Work request:
Reproduce, exactly as they appear, the line containing "Returns a list" and every line after it, ending with the last line of the records.

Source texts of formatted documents
══════

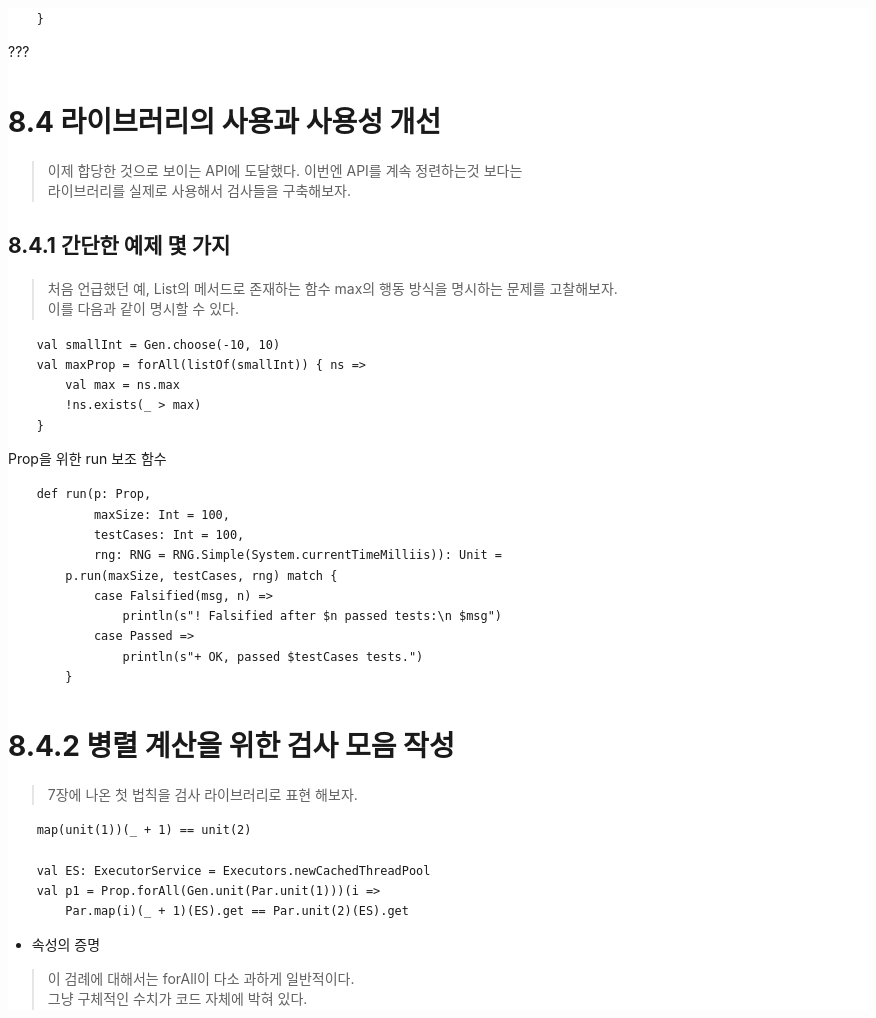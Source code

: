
 ```sbtshell
    }
```
???

# 8.4 라이브러리의 사용과 사용성 개선

> 이제 합당한 것으로 보이는 API에 도달했다. 이번엔 API를 계속 정련하는것 보다는  
라이브러리를 실제로 사용해서 검사들을 구축해보자.  

## 8.4.1 간단한 예제 몇 가지

> 처음 언급했던 예, List의 메서드로 존재하는 함수 max의 행동 방식을 명시하는 문제를 고찰해보자.  
이를 다음과 같이 명시할 수 있다.

```sbtshell
    val smallInt = Gen.choose(-10, 10)
    val maxProp = forAll(listOf(smallInt)) { ns => 
        val max = ns.max
        !ns.exists(_ > max)
    }
``` 

Prop을 위한 run 보조 함수  

```sbtshell
    def run(p: Prop,
            maxSize: Int = 100,
            testCases: Int = 100,
            rng: RNG = RNG.Simple(System.currentTimeMilliis)): Unit =
        p.run(maxSize, testCases, rng) match {
            case Falsified(msg, n) => 
                println(s"! Falsified after $n passed tests:\n $msg")
            case Passed =>
                println(s"+ OK, passed $testCases tests.")
        } 
```

# 8.4.2 병렬 계산을 위한 검사 모음 작성

> 7장에 나온 첫 법칙을 검사 라이브러리로 표현 해보자. 

```sbtshell
    map(unit(1))(_ + 1) == unit(2)
    
    val ES: ExecutorService = Executors.newCachedThreadPool
    val p1 = Prop.forAll(Gen.unit(Par.unit(1)))(i =>  
        Par.map(i)(_ + 1)(ES).get == Par.unit(2)(ES).get 
```

* 속성의 증명 

> 이 검례에 대해서는 forAll이 다소 과하게 일반적이다.  
그냥 구체적인 수치가 코드 자체에 박혀 있다.  
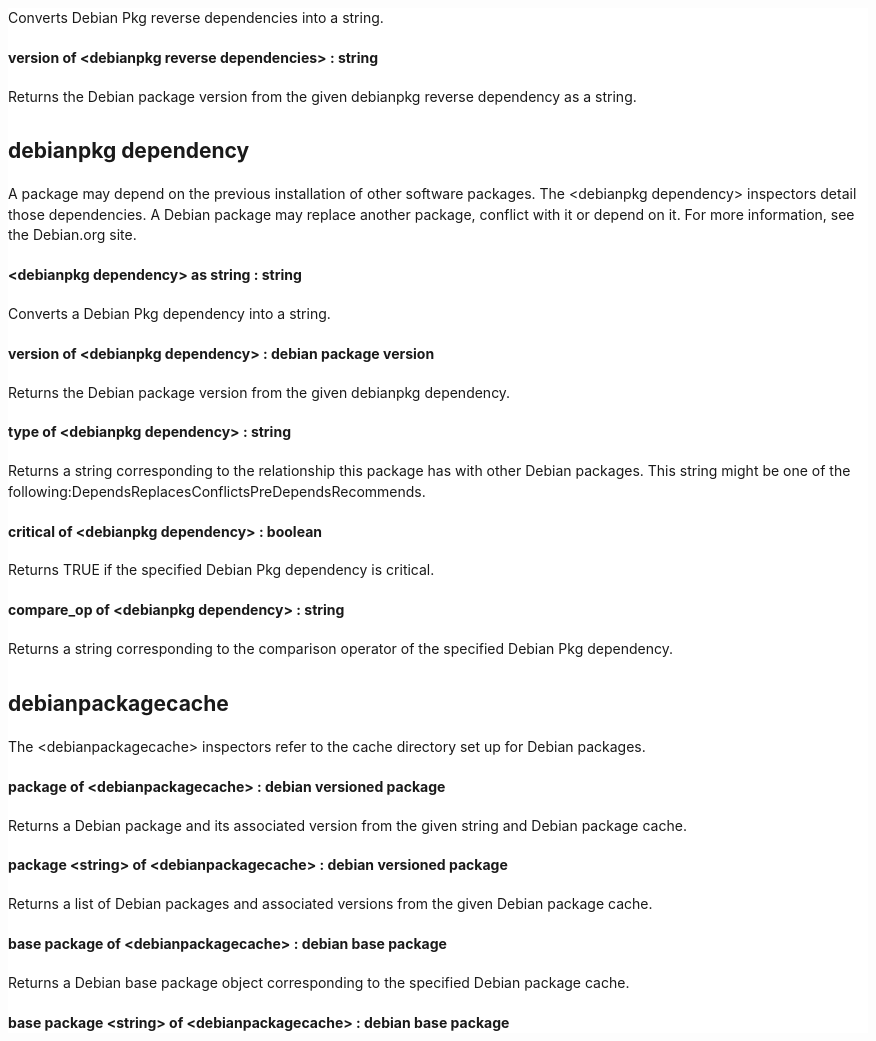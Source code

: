 Converts Debian Pkg reverse dependencies into a string.

#### version of &lt;debianpkg reverse dependencies&gt; : string

Returns the Debian package version from the given debianpkg reverse dependency as a string.

## debianpkg dependency

A package may depend on the previous installation of other software packages. The &lt;debianpkg dependency&gt; inspectors detail those dependencies. A Debian package may replace another package, conflict with it or depend on it. For more information, see the Debian.org site.

#### &lt;debianpkg dependency&gt; as string : string

Converts a Debian Pkg dependency into a string.

#### version of &lt;debianpkg dependency&gt; : debian package version

Returns the Debian package version from the given debianpkg dependency.

#### type of &lt;debianpkg dependency&gt; : string

Returns a string corresponding to the relationship this package has with other Debian packages. This string might be one of the following:DependsReplacesConflictsPreDependsRecommends.

#### critical of &lt;debianpkg dependency&gt; : boolean

Returns TRUE if the specified Debian Pkg dependency is critical.

#### compare_op of &lt;debianpkg dependency&gt; : string

Returns a string corresponding to the comparison operator of the specified Debian Pkg dependency.

## debianpackagecache

The &lt;debianpackagecache&gt; inspectors refer to the cache directory set up for Debian packages.

#### package of &lt;debianpackagecache&gt; : debian versioned package

Returns a Debian package and its associated version from the given string and Debian package cache.

#### package &lt;string&gt; of &lt;debianpackagecache&gt; : debian versioned package

Returns a list of Debian packages and associated versions from the given Debian package cache.

#### base package of &lt;debianpackagecache&gt; : debian base package

Returns a Debian base package object corresponding to the specified Debian package cache.

#### base package &lt;string&gt; of &lt;debianpackagecache&gt; : debian base package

══════

Answer below:
Returns a list of Debian packages and associated versions from the given Debian package cache.

#### base package of &lt;debianpackagecache&gt; : debian base package

Returns a Debian base package object corresponding to the specified Debian package cache.

#### base package &lt;string&gt; of &lt;debianpackagecache&gt; : debian base package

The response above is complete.